* Aim of the exercise *
Only the pictures stay out; please return all the entries below exactly as written.

Rendered images with source text
-- -- --

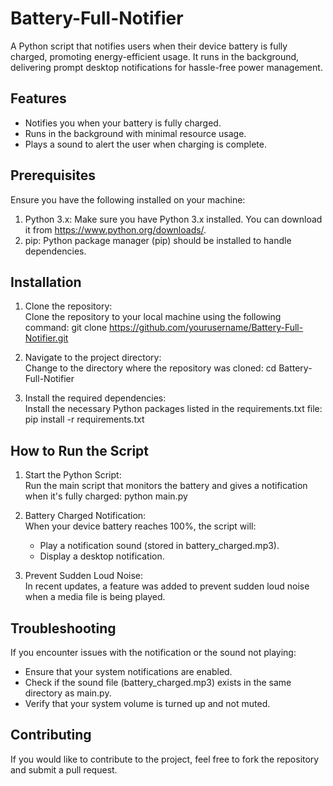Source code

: # Battery-Full-Notifier

A Python script that notifies users when their device battery is fully charged, promoting energy-efficient usage. It runs in the background, delivering prompt desktop notifications for hassle-free power management.

## Features

- Notifies you when your battery is fully charged.
- Runs in the background with minimal resource usage.
- Plays a sound to alert the user when charging is complete.

## Prerequisites

Ensure you have the following installed on your machine:

1. Python 3.x: Make sure you have Python 3.x installed. You can download it from https://www.python.org/downloads/.
2. pip: Python package manager (pip) should be installed to handle dependencies.

## Installation

1. Clone the repository:  
   Clone the repository to your local machine using the following command:
   git clone https://github.com/yourusername/Battery-Full-Notifier.git

2. Navigate to the project directory:  
   Change to the directory where the repository was cloned:
   cd Battery-Full-Notifier

3. Install the required dependencies:  
   Install the necessary Python packages listed in the requirements.txt file:
   pip install -r requirements.txt

## How to Run the Script

1. Start the Python Script:  
   Run the main script that monitors the battery and gives a notification when it's fully charged:
   python main.py

2. Battery Charged Notification:  
   When your device battery reaches 100%, the script will:
   - Play a notification sound (stored in battery_charged.mp3).
   - Display a desktop notification.

3. Prevent Sudden Loud Noise:  
   In recent updates, a feature was added to prevent sudden loud noise when a media file is being played.

## Troubleshooting

If you encounter issues with the notification or the sound not playing:

- Ensure that your system notifications are enabled.
- Check if the sound file (battery_charged.mp3) exists in the same directory as main.py.
- Verify that your system volume is turned up and not muted.

## Contributing

If you would like to contribute to the project, feel free to fork the repository and submit a pull request.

-- -- --

* Reply *
Source code

: # Battery-Full-Notifier

A Python script that notifies users when their device battery is fully charged, promoting energy-efficient usage. It runs in the background, delivering prompt desktop notifications for hassle-free power management.

## Features

- Notifies you when your battery is fully charged.
- Runs in the background with minimal resource usage.
- Plays a sound to alert the user when charging is complete.

## Prerequisites

Ensure you have the following installed on your machine:

1. Python 3.x: Make sure you have Python 3.x installed. You can download it from https://www.python.org/downloads/.
2. pip: Python package manager (pip) should be installed to handle dependencies.

## Installation

1. Clone the repository:  
   Clone the repository to your local machine using the following command:
   git clone https://github.com/yourusername/Battery-Full-Notifier.git

2. Navigate to the project directory:  
   Change to the directory where the repository was cloned:
   cd Battery-Full-Notifier

3. Install the required dependencies:  
   Install the necessary Python packages listed in the requirements.txt file:
   pip install -r requirements.txt

## How to Run the Script

1. Start the Python Script:  
   Run the main script that monitors the battery and gives a notification when it's fully charged:
   python main.py

2. Battery Charged Notification:  
   When your device battery reaches 100%, the script will:
   - Play a notification sound (stored in battery_charged.mp3).
   - Display a desktop notification.

3. Prevent Sudden Loud Noise:  
   In recent updates, a feature was added to prevent sudden loud noise when a media file is being played.

## Troubleshooting

If you encounter issues with the notification or the sound not playing:

- Ensure that your system notifications are enabled.
- Check if the sound file (battery_charged.mp3) exists in the same directory as main.py.
- Verify that your system volume is turned up and not muted.

## Contributing

If you would like to contribute to the project, feel free to fork the repository and submit a pull request.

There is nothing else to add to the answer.